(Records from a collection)
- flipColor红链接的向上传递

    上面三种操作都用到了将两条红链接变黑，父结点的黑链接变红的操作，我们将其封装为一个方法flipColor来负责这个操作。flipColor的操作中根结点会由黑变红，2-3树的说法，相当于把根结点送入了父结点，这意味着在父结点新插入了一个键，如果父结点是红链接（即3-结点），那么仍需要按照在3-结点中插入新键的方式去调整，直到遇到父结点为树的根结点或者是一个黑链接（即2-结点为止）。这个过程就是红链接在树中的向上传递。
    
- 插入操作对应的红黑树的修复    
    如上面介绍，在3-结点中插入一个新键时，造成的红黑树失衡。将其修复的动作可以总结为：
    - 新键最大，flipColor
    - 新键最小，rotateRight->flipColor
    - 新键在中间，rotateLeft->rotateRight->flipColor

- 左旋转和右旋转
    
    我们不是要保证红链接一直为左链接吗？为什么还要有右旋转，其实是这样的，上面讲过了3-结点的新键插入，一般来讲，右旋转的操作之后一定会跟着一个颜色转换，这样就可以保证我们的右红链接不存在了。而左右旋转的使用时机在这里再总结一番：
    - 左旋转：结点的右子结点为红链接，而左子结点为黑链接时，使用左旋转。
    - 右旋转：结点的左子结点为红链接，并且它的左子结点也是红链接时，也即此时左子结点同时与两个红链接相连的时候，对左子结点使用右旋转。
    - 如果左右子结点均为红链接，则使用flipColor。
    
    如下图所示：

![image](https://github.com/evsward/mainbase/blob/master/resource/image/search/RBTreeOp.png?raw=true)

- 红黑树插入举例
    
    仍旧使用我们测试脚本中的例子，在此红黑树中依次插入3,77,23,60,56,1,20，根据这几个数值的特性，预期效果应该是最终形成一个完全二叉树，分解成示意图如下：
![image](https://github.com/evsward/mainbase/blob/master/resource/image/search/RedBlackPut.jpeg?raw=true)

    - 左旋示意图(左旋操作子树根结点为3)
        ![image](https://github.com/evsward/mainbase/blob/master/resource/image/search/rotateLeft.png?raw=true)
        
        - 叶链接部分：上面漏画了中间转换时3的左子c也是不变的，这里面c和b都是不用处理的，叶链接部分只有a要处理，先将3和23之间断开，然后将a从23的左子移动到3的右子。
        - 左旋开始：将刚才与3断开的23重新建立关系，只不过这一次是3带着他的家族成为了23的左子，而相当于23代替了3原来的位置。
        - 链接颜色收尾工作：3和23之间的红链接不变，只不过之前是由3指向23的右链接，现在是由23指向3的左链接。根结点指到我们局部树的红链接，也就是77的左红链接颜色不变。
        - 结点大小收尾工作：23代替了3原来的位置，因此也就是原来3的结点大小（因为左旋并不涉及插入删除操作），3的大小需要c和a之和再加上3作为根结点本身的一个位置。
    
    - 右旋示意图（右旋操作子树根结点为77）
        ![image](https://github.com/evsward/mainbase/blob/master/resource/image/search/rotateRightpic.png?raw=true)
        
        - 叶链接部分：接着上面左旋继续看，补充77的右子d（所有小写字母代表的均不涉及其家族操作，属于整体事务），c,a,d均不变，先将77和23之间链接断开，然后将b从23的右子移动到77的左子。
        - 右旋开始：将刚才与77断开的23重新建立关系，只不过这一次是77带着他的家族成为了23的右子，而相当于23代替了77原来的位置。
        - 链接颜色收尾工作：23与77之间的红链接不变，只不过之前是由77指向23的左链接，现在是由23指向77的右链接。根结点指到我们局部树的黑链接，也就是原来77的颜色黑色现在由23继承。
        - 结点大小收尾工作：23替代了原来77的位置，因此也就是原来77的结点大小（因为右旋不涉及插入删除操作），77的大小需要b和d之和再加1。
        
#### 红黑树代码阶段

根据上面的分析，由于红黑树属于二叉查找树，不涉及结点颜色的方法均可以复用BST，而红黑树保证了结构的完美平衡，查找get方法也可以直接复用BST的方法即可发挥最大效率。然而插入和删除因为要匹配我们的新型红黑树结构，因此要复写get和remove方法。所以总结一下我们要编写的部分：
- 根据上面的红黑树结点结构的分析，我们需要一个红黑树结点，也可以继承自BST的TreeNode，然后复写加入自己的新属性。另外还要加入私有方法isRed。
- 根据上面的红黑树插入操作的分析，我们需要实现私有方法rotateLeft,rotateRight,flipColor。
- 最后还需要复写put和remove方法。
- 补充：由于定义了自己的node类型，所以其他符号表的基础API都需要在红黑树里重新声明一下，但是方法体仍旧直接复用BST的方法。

Task item: Copy out all of the records verbatim.

Result of this exercise:
- flipColor红链接的向上传递

    上面三种操作都用到了将两条红链接变黑，父结点的黑链接变红的操作，我们将其封装为一个方法flipColor来负责这个操作。flipColor的操作中根结点会由黑变红，2-3树的说法，相当于把根结点送入了父结点，这意味着在父结点新插入了一个键，如果父结点是红链接（即3-结点），那么仍需要按照在3-结点中插入新键的方式去调整，直到遇到父结点为树的根结点或者是一个黑链接（即2-结点为止）。这个过程就是红链接在树中的向上传递。
    
- 插入操作对应的红黑树的修复    
    如上面介绍，在3-结点中插入一个新键时，造成的红黑树失衡。将其修复的动作可以总结为：
    - 新键最大，flipColor
    - 新键最小，rotateRight->flipColor
    - 新键在中间，rotateLeft->rotateRight->flipColor

- 左旋转和右旋转
    
    我们不是要保证红链接一直为左链接吗？为什么还要有右旋转，其实是这样的，上面讲过了3-结点的新键插入，一般来讲，右旋转的操作之后一定会跟着一个颜色转换，这样就可以保证我们的右红链接不存在了。而左右旋转的使用时机在这里再总结一番：
    - 左旋转：结点的右子结点为红链接，而左子结点为黑链接时，使用左旋转。
    - 右旋转：结点的左子结点为红链接，并且它的左子结点也是红链接时，也即此时左子结点同时与两个红链接相连的时候，对左子结点使用右旋转。
    - 如果左右子结点均为红链接，则使用flipColor。
    
    如下图所示：

![image](https://github.com/evsward/mainbase/blob/master/resource/image/search/RBTreeOp.png?raw=true)

- 红黑树插入举例
    
    仍旧使用我们测试脚本中的例子，在此红黑树中依次插入3,77,23,60,56,1,20，根据这几个数值的特性，预期效果应该是最终形成一个完全二叉树，分解成示意图如下：
![image](https://github.com/evsward/mainbase/blob/master/resource/image/search/RedBlackPut.jpeg?raw=true)

    - 左旋示意图(左旋操作子树根结点为3)
        ![image](https://github.com/evsward/mainbase/blob/master/resource/image/search/rotateLeft.png?raw=true)
        
        - 叶链接部分：上面漏画了中间转换时3的左子c也是不变的，这里面c和b都是不用处理的，叶链接部分只有a要处理，先将3和23之间断开，然后将a从23的左子移动到3的右子。
        - 左旋开始：将刚才与3断开的23重新建立关系，只不过这一次是3带着他的家族成为了23的左子，而相当于23代替了3原来的位置。
        - 链接颜色收尾工作：3和23之间的红链接不变，只不过之前是由3指向23的右链接，现在是由23指向3的左链接。根结点指到我们局部树的红链接，也就是77的左红链接颜色不变。
        - 结点大小收尾工作：23代替了3原来的位置，因此也就是原来3的结点大小（因为左旋并不涉及插入删除操作），3的大小需要c和a之和再加上3作为根结点本身的一个位置。
    
    - 右旋示意图（右旋操作子树根结点为77）
        ![image](https://github.com/evsward/mainbase/blob/master/resource/image/search/rotateRightpic.png?raw=true)
        
        - 叶链接部分：接着上面左旋继续看，补充77的右子d（所有小写字母代表的均不涉及其家族操作，属于整体事务），c,a,d均不变，先将77和23之间链接断开，然后将b从23的右子移动到77的左子。
        - 右旋开始：将刚才与77断开的23重新建立关系，只不过这一次是77带着他的家族成为了23的右子，而相当于23代替了77原来的位置。
        - 链接颜色收尾工作：23与77之间的红链接不变，只不过之前是由77指向23的左链接，现在是由23指向77的右链接。根结点指到我们局部树的黑链接，也就是原来77的颜色黑色现在由23继承。
        - 结点大小收尾工作：23替代了原来77的位置，因此也就是原来77的结点大小（因为右旋不涉及插入删除操作），77的大小需要b和d之和再加1。
        
#### 红黑树代码阶段

根据上面的分析，由于红黑树属于二叉查找树，不涉及结点颜色的方法均可以复用BST，而红黑树保证了结构的完美平衡，查找get方法也可以直接复用BST的方法即可发挥最大效率。然而插入和删除因为要匹配我们的新型红黑树结构，因此要复写get和remove方法。所以总结一下我们要编写的部分：
- 根据上面的红黑树结点结构的分析，我们需要一个红黑树结点，也可以继承自BST的TreeNode，然后复写加入自己的新属性。另外还要加入私有方法isRed。
- 根据上面的红黑树插入操作的分析，我们需要实现私有方法rotateLeft,rotateRight,flipColor。
- 最后还需要复写put和remove方法。
- 补充：由于定义了自己的node类型，所以其他符号表的基础API都需要在红黑树里重新声明一下，但是方法体仍旧直接复用BST的方法。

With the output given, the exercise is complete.